BEGIN Records shown

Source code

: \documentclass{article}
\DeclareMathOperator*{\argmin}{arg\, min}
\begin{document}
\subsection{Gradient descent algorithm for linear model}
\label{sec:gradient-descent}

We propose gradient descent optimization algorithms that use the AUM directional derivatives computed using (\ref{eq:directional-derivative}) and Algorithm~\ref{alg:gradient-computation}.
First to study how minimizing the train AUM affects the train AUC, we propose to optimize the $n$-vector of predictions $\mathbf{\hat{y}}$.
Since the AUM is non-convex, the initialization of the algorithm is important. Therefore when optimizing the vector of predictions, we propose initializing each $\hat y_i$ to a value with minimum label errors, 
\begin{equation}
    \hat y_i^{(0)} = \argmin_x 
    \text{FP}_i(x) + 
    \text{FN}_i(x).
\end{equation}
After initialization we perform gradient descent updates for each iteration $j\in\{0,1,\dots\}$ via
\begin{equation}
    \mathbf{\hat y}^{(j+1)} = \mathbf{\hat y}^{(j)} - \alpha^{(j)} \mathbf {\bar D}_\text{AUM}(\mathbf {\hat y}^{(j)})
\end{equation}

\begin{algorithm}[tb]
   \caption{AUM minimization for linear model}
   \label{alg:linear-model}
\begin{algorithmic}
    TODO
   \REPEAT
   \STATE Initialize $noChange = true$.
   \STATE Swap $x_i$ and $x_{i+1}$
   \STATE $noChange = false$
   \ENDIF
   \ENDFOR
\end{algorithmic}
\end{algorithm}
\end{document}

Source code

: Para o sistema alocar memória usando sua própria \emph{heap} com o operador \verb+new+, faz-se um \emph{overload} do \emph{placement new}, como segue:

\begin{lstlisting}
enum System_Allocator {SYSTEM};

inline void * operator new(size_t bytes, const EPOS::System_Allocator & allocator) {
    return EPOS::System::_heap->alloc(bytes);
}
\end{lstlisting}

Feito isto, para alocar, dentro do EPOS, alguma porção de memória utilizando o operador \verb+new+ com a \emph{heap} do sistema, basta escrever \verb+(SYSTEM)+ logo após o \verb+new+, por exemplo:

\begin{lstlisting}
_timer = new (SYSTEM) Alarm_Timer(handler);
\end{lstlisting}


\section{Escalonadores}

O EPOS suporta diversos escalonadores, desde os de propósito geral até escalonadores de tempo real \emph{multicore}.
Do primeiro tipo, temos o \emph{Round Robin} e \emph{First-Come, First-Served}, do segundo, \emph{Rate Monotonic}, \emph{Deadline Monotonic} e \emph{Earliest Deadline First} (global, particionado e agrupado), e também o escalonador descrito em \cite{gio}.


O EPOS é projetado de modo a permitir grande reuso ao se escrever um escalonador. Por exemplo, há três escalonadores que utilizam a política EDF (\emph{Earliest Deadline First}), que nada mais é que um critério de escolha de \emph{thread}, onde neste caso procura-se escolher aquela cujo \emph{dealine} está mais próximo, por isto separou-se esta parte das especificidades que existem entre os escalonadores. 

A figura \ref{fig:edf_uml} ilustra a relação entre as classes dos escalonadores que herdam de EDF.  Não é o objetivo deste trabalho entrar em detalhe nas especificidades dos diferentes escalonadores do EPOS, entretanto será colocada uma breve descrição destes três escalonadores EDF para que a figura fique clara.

END Records shown

Activity: Copy out each line in the preceding records that contains "sistema".

Result of this task:
: Para o sistema alocar memória usando sua própria \emph{heap} com o operador \verb+new+, faz-se um \emph{overload} do \emph{placement new}, como segue:
Feito isto, para alocar, dentro do EPOS, alguma porção de memória utilizando o operador \verb+new+ com a \emph{heap} do sistema, basta escrever \verb+(SYSTEM)+ logo após o \verb+new+, por exemplo:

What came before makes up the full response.